English Language Learners:
  • A year-long program for EDL IV or reclassified English Learners that included semester-long courses in College Success Strategies and Introduction to College Writing for Non-Native Speakers taught by college faculty a high school with support from high school teachers from each school who worked with the students to monitor their progress in the program and provide support for their coursework and who met with the college instructors to discuss the progress of individual students. In addition, the high school teachers shared course outlines and compared course content with the college instructors in order to provide a transition between the high school and college English courses.
  • A summer bridge course for high school EL students co-taught by a community college instructor and high school teacher. This project was funded as a pilot by Cal-PASS in 2005 and has proven so successful the respective institutions have continued and grown the project.
  • "College Day" to encourage students to go to college. A college awareness curriculum was also developed to be taught in high school classrooms the week before the College Day visit.

Science:
  • The development of a synthesized summary packet of Cal-PASS data and intersegmental conversations, observations, and professional experiences of science faculty distributed to school counselors to assist them in providing advisement information to students as they navigate through the science pathways.
  • High school biology students will be given the opportunity to become Geologists, Engineers, and Marine Biologists for a day by attending three Saturday field experiences at local university science labs. The goal is to increase student interest in the sciences early in students’ high school careers and attract more students to attend universities and choose science majors.

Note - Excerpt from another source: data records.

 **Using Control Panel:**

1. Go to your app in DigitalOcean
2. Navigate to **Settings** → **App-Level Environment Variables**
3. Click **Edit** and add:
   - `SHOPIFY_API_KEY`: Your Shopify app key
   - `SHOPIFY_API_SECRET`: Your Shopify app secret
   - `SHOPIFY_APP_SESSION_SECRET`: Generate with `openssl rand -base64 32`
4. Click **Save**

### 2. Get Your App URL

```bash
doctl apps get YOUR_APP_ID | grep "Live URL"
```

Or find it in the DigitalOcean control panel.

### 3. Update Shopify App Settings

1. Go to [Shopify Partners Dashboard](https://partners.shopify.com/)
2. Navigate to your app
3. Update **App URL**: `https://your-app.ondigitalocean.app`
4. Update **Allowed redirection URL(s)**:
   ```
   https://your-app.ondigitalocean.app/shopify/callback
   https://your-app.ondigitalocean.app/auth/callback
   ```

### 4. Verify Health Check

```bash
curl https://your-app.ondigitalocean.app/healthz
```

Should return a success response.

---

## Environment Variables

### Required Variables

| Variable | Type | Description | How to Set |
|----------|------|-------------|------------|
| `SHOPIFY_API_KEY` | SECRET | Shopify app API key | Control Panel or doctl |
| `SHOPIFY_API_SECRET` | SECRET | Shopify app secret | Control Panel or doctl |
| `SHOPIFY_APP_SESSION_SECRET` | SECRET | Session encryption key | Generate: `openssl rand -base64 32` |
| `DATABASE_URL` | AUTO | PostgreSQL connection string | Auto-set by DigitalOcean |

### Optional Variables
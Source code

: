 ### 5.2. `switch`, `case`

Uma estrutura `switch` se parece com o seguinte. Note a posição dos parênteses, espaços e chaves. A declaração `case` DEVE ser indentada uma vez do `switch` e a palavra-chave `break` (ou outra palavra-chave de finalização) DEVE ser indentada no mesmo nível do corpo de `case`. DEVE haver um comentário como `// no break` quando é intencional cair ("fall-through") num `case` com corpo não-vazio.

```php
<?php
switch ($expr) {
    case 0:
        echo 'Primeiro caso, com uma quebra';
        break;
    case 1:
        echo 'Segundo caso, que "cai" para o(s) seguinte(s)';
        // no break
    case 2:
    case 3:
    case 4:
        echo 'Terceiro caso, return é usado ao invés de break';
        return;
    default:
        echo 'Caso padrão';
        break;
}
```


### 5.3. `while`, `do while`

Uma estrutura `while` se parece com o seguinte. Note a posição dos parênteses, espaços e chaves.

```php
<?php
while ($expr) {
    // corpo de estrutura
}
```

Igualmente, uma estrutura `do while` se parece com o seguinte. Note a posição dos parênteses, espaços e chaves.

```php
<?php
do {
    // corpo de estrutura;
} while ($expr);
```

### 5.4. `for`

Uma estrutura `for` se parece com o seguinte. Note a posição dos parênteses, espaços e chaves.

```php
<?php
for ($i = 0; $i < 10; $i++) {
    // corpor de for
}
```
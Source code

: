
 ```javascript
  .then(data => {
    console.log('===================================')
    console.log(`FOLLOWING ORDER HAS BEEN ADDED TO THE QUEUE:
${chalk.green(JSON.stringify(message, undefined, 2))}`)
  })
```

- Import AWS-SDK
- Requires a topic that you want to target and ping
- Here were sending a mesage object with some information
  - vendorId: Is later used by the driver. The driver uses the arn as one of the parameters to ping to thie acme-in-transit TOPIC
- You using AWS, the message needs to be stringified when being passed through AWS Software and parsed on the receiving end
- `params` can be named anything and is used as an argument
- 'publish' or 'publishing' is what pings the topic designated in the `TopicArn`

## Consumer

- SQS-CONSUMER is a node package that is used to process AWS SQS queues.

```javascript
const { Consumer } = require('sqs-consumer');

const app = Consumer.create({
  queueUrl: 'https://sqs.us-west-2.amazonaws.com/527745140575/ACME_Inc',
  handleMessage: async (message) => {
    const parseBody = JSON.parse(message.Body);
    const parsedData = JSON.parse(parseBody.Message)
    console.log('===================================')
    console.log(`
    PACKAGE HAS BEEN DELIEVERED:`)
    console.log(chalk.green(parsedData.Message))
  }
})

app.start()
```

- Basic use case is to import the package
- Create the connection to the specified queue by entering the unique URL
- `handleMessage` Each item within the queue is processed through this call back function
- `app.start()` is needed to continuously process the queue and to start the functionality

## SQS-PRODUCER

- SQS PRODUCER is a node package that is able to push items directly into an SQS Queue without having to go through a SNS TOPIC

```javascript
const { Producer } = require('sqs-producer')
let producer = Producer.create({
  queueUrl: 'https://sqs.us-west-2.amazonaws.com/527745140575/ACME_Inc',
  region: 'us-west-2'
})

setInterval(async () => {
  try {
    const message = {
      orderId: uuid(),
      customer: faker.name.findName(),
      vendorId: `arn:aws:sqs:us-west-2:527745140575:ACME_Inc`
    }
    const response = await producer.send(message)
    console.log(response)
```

  • High school and community college biology teachers will create Biology Action Models (BAM) physically demonstrating biological concepts for use in teaching California K-12 content standards for biology. BAMs will replace standard, static, one-dimensional pedagogical tools.

Counseling:
  • Middle school students and their parents will attend a 6-hour Saturday event at the local community college designed to be a fun and informative way of familiarizing students and their parents with college-going opportunities. The themes for the day will be educational and career opportunities as well as overcoming barriers for attending college. An "Academic Treasure Hunt" will bring participants in contact with community college departments, offices, and personnel.
  • Four local community college students will be trained by college counselors to be peer mentors to 11th and 12th grade students in the feeder high schools for the community college region. Peer mentors will engage in activities that promote a college- going culture in the high schools as well as host specific events and sponsor activates that will help high school students overcome barriers to college enrollment.